No. I'm saddened that you believe this. There are plenty of people ineligible for the vaccine, and many of them are age 5 and under.

The virus is most certainly winning, at least in it's current form. The direction we're all headed right now is that vaccinated or not you'll get it and we must assume everyone will because we stopped measuring. A more lethal variant would be catastrophic right now, as if the past two years haven't been enough of a catastrophy.

Children have far more success fending off all variants of Covid. It really is more like a flu for them. Nonetheless, some are still worried about them since some vaccines do give children less risk than catching the virus itself.

If you read HN, then I assume you read the science, so there is no reason to peddle fear about kids and Covid.

Children are also eligible for flu vaccines within their first year of life. A flu can be very dangerous for a young child.
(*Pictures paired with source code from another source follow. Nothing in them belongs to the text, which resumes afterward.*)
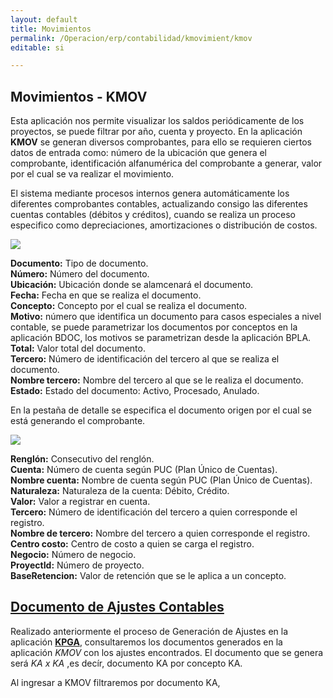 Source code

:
 ```yaml
---
layout: default
title: Movimientos
permalink: /Operacion/erp/contabilidad/kmovimient/kmov
editable: si

---
```


## Movimientos - KMOV

Esta aplicación nos permite visualizar los saldos periódicamente de los proyectos, se puede filtrar por año, cuenta y proyecto. En la aplicación **KMOV** se generan diversos comprobantes, para ello se requieren ciertos datos de entrada como: número de la ubicación que genera el comprobante, identificación alfanumérica del comprobante a generar, valor por el cual se va realizar el movimiento.  

El sistema mediante procesos internos genera automáticamente los diferentes comprobantes contables, actualizando consigo las diferentes cuentas contables (débitos y créditos), cuando se realiza un proceso especifico como depreciaciones, amortizaciones o distribución de costos.  

![](KMOV1.png)

 **Documento:** Tipo de documento.  
 **Número:** Número del documento.  
 **Ubicación:** Ubicación donde se alamcenará el documento.  
 **Fecha:** Fecha en que se realiza el documento.  
 **Concepto:** Concepto por el cual se realiza el documento.  
 **Motivo:** número que identifica un documento para casos especiales a nivel    contable, se puede parametrizar los documentos por conceptos en la aplicación BDOC, los motivos se parametrizan desde la aplicación BPLA.  
 **Total:** Valor total del documento.  
 **Tercero:** Número de identificación del tercero al que se realiza el documento.  
 **Nombre tercero:** Nombre del tercero al que se le realiza el documento.  
 **Estado:** Estado del documento: Activo, Procesado, Anulado.  

En la pestaña de detalle se especifica el documento origen por el cual se está generando el comprobante.  

![](KMOV2.png)

 **Renglón:** Consecutivo del renglón.  
 **Cuenta:** Número de cuenta según PUC (Plan Único de Cuentas).  
 **Nombre cuenta:** Nombre de cuenta según PUC (Plan Único de Cuentas).  
 **Naturaleza:** Naturaleza de la cuenta: Débito, Crédito.  
 **Valor:** Valor a registrar en cuenta.  
 **Tercero:** Número de identificación del tercero a quien corresponde el registro.  
 **Nombre de tercero:** Nombre del tercero a quien corresponde el registro.  
 **Centro costo:** Centro de costo a quien se carga el registro.  
 **Negocio:** Número de negocio.  
 **ProyectId:** Número de proyecto.  
 **BaseRetencion:** Valor de retención que se le aplica a un concepto.  

## [Documento de Ajustes Contables](http://docs.oasiscom.com/Operacion/erp/contabilidad/kmovimient/kmov#documento-de-ajustes-contables)

Realizado anteriormente el proceso de Generación de Ajustes en la aplicación [**KPGA**](http://docs.oasiscom.com/Operacion/erp/contabilidad/kproceso/kpga), consultaremos los documentos generados en la aplicación _KMOV_ con los ajustes encontrados. El documento que se genera será _KA x KA_ ,es decír, documento KA por concepto KA.  

Al ingresar a KMOV filtraremos por documento KA, 







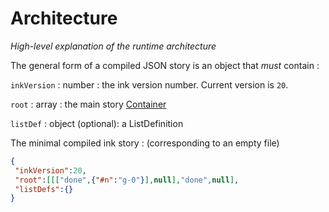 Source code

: # Architecture

_High-level explanation of the runtime architecture_

The general form of a compiled JSON story is an object that *must* contain :

``inkVersion`` : number : the ink version number. Current version is ``20``.

``root`` : array : the main story [Container](glossary.md#container)

``listDef`` : object (optional): a ListDefinition


The minimal compiled ink story : (corresponding to an empty file)
```json
{
 "inkVersion":20,
 "root":[[["done",{"#n":"g-0"}],null],"done",null],
 "listDefs":{}
}
``` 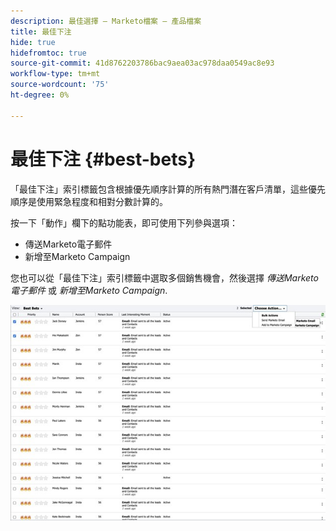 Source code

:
 ```yaml
---
description: 最佳選擇 — Marketo檔案 — 產品檔案
title: 最佳下注
hide: true
hidefromtoc: true
source-git-commit: 41d8762203786bac9aea03ac978daa0549ac8e93
workflow-type: tm+mt
source-wordcount: '75'
ht-degree: 0%

---
```


# 最佳下注 {#best-bets}

「最佳下注」索引標籤包含根據優先順序計算的所有熱門潛在客戶清單，這些優先順序是使用緊急程度和相對分數計算的。

按一下「動作」欄下的點功能表，即可使用下列參與選項：
* 傳送Marketo電子郵件
* 新增至Marketo Campaign

您也可以從「最佳下注」索引標籤中選取多個銷售機會，然後選擇 _傳送Marketo電子郵件_ 或 _新增至Marketo Campaign_.

![](assets/best-bets-1.png)
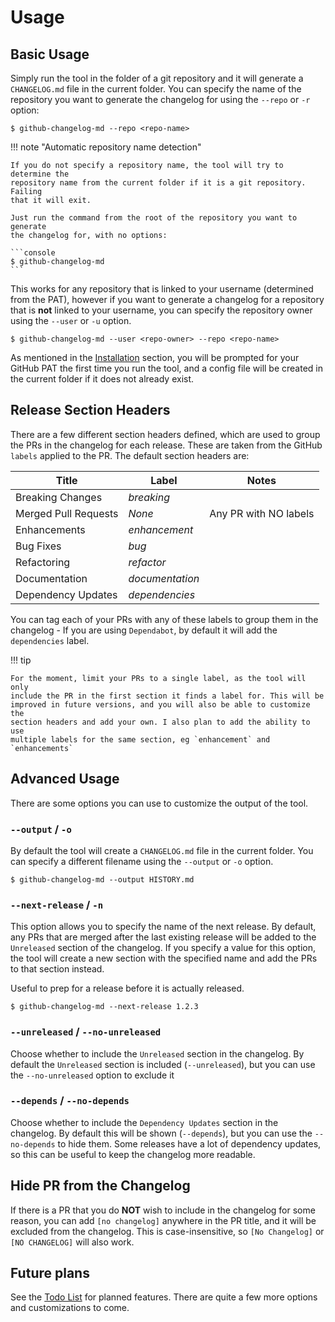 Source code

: # Usage

## Basic Usage

Simply run the tool in the folder of a git repository and it will generate a
`CHANGELOG.md` file in the current folder. You can specify the name of the
repository you want to generate the changelog for using the `--repo` or `-r`
option:

```console
$ github-changelog-md --repo <repo-name>
```

!!! note "Automatic repository name detection"

    If you do not specify a repository name, the tool will try to determine the
    repository name from the current folder if it is a git repository. Failing
    that it will exit.

    Just run the command from the root of the repository you want to generate
    the changelog for, with no options:

    ```console
    $ github-changelog-md
    ```

This works for any repository that is linked to your username (determined from
the PAT), however if you want to generate a changelog for a repository that is
**not** linked to your username, you can specify the repository owner using the
`--user` or `-u` option.

```console
$ github-changelog-md --user <repo-owner> --repo <repo-name>
```

As mentioned in the [Installation](installation.md) section, you will be
prompted for your GitHub PAT the first time you run the tool, and a config
file will be created in the current folder if it does not already exist.

## Release Section Headers

There are a few different section headers defined, which are used to group the
PRs in the changelog for each release. These are taken from the GitHub `labels`
applied to the PR. The default section headers are:

| **Title**            | **Label**       | **Notes**             |
|----------------------|-----------------|-----------------------|
| Breaking Changes     |      _breaking_ |                       |
| Merged Pull Requests |          _None_ | Any PR with NO labels |
| Enhancements         |   _enhancement_ |                       |
| Bug Fixes            |           _bug_ |                       |
| Refactoring          |      _refactor_ |                       |
| Documentation        | _documentation_ |                       |
| Dependency Updates   |  _dependencies_ |                       |

You can tag each of your PRs with any of these labels to group them in the
changelog - If you are using `Dependabot`, by default it will add the
`dependencies` label.

!!! tip

    For the moment, limit your PRs to a single label, as the tool will only
    include the PR in the first section it finds a label for. This will be
    improved in future versions, and you will also be able to customize the
    section headers and add your own. I also plan to add the ability to use
    multiple labels for the same section, eg `enhancement` and `enhancements`

## Advanced Usage

There are some options you can use to customize the output of the tool.

### `--output` / `-o`

By default the tool will create a `CHANGELOG.md` file in the current folder. You
can specify a different filename using the `--output` or `-o` option.

```console
$ github-changelog-md --output HISTORY.md
```

### `--next-release` / `-n`

This option allows you to specify the name of the next release. By default, any
PRs that are merged after the last existing release will be added to the
`Unreleased` section of the changelog. If you specify a value for this option,
the tool will create a new section with the specified name and add the PRs to
that section instead.

Useful to prep for a release before it is actually released.

```console
$ github-changelog-md --next-release 1.2.3
```

### `--unreleased` / `--no-unreleased`

Choose whether to include the `Unreleased` section in the changelog. By default
the `Unreleased` section is included (`--unreleased`), but you can use the
`--no-unreleased` option to exclude it

### `--depends` / `--no-depends`

Choose whether to include the `Dependency Updates` section in the changelog. By
default this will be shown (`--depends`), but you can use the `--no-depends` to
hide them. Some releases have a lot of dependency updates, so this can be useful
to keep the changelog more readable.

## Hide PR from the Changelog

If there is a PR that you do **NOT** wish to include in the changelog for some
reason, you can add `[no changelog]` anywhere in the PR title, and it will be
excluded from the changelog. This is case-insensitive, so `[No Changelog]` or
`[NO CHANGELOG]` will also work.

## Future plans

See the [Todo List](todo_list.md) for planned features. There are quite a few
more options and customizations to come.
This isn't peddling fear. Why have we normalized illnesses that we can otherwise prevent or avoid?

> Children younger than 6 months old have the highest risk for being hospitalized from flu compared to children of other ages but are too young to get a flu vaccine. Because flu vaccines are not approved for use in children younger than 6 months old, protecting them from flu is especially important. [1]

Parents of newborns must be vigilant, even against the flu. We cannot prevent Covid forever, just like we cannot erradicate the flu.
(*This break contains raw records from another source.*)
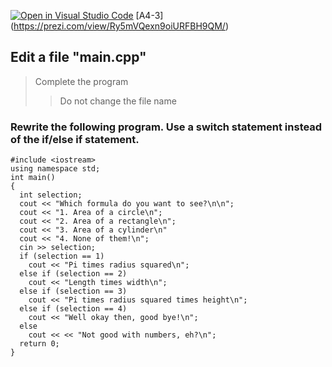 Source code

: [![Open in Visual Studio Code](https://classroom.github.com/assets/open-in-vscode-c66648af7eb3fe8bc4f294546bfd86ef473780cde1dea487d3c4ff354943c9ae.svg)](https://classroom.github.com/online_ide?assignment_repo_id=8659658&assignment_repo_type=AssignmentRepo)
[A4-3] (https://prezi.com/view/Ry5mVQexn9oiURFBH9QM/)

<!--
## ![A6-1](https://nimbus-screenshots.s3.amazonaws.com/s/31c59c7c689afb721fa60bf9522d57bc.png) -->

## Edit a file "main.cpp"

> Complete the program
>
> > Do not change the file name


### Rewrite the following program. Use a switch statement instead of the if/else if statement.
```
#include <iostream>
using namespace std;
int main()
{
  int selection;
  cout << "Which formula do you want to see?\n\n";
  cout << "1. Area of a circle\n";
  cout << "2. Area of a rectangle\n";
  cout << "3. Area of a cylinder\n"
  cout << "4. None of them!\n";
  cin >> selection;
  if (selection == 1)
    cout << "Pi times radius squared\n";
  else if (selection == 2)
    cout << "Length times width\n";
  else if (selection == 3)
    cout << "Pi times radius squared times height\n";
  else if (selection == 4)
    cout << "Well okay then, good bye!\n";
  else
    cout << << "Not good with numbers, eh?\n";
  return 0;
}
```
[1] https://www.cdc.gov/flu/highrisk/infantcare.htm#:~:text=Chil....

I'm aware, it's the 6mo-5year group that you're ignoring. They're eligible for the flu shot, but no such covid vaccine had been approved yet. So to say that anyone who wanted a vaccine has got one by now is simply not true.

I'm pretty convinced this is an unproductive conversation given that you state we cannot erradicate the flu when we absolutely could erradicate the flu just like covid. You don't seem to understand how selfish it is to care more about personal freedoms than the accompanying personal impact to the health of others, such as that of toddlers. It makes me sick.

Let's focus on first year of life. That's where greater risk for flu/covid exists. For younger than 6 months, nobody is doing research for that age range. For older than 6 months, research is ongoing.

> I'm pretty convinced this is an unproductive conversation given that you state we cannot erradicate the flu when we absolutely could erradicate the flu just like covid.

Okay. That's a pretty extreme view. I've never seen or heard anyone argue that. Viruses can be endemic. Like weather, they are out of our control. Humans can only manage so much. In some areas, nature exercises its power over us.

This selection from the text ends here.